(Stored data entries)
= Beginning of Section =

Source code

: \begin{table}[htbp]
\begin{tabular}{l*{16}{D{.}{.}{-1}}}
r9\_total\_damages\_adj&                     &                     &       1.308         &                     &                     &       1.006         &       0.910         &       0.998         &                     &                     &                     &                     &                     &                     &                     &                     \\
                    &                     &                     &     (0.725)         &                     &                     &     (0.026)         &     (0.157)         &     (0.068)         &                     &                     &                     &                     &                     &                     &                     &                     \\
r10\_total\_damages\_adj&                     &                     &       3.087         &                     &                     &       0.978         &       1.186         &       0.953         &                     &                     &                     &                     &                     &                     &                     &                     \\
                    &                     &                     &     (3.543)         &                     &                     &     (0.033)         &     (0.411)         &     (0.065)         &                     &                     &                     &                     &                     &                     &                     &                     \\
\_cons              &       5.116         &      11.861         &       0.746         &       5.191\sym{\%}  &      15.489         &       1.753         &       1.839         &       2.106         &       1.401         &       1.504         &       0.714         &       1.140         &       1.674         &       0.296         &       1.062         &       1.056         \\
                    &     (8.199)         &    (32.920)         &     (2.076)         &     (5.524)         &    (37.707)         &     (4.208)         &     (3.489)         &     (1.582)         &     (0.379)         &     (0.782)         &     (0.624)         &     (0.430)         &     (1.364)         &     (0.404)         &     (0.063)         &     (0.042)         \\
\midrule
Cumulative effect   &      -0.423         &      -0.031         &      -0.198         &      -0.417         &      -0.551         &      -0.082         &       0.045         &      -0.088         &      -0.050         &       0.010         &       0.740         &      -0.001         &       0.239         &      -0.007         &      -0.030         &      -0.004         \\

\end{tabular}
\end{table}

= End of Section =

Your response must consist of the entries, reproduced exactly.

Source code

: \begin{table}[htbp]
\begin{tabular}{l*{16}{D{.}{.}{-1}}}
r9\_total\_damages\_adj&                     &                     &       1.308         &                     &                     &       1.006         &       0.910         &       0.998         &                     &                     &                     &                     &                     &                     &                     &                     \\
                    &                     &                     &     (0.725)         &                     &                     &     (0.026)         &     (0.157)         &     (0.068)         &                     &                     &                     &                     &                     &                     &                     &                     \\
r10\_total\_damages\_adj&                     &                     &       3.087         &                     &                     &       0.978         &       1.186         &       0.953         &                     &                     &                     &                     &                     &                     &                     &                     \\
                    &                     &                     &     (3.543)         &                     &                     &     (0.033)         &     (0.411)         &     (0.065)         &                     &                     &                     &                     &                     &                     &                     &                     \\
\_cons              &       5.116         &      11.861         &       0.746         &       5.191\sym{\%}  &      15.489         &       1.753         &       1.839         &       2.106         &       1.401         &       1.504         &       0.714         &       1.140         &       1.674         &       0.296         &       1.062         &       1.056         \\
                    &     (8.199)         &    (32.920)         &     (2.076)         &     (5.524)         &    (37.707)         &     (4.208)         &     (3.489)         &     (1.582)         &     (0.379)         &     (0.782)         &     (0.624)         &     (0.430)         &     (1.364)         &     (0.404)         &     (0.063)         &     (0.042)         \\
\midrule
Cumulative effect   &      -0.423         &      -0.031         &      -0.198         &      -0.417         &      -0.551         &      -0.082         &       0.045         &      -0.088         &      -0.050         &       0.010         &       0.740         &      -0.001         &       0.239         &      -0.007         &      -0.030         &      -0.004         \\

\end{tabular}
\end{table}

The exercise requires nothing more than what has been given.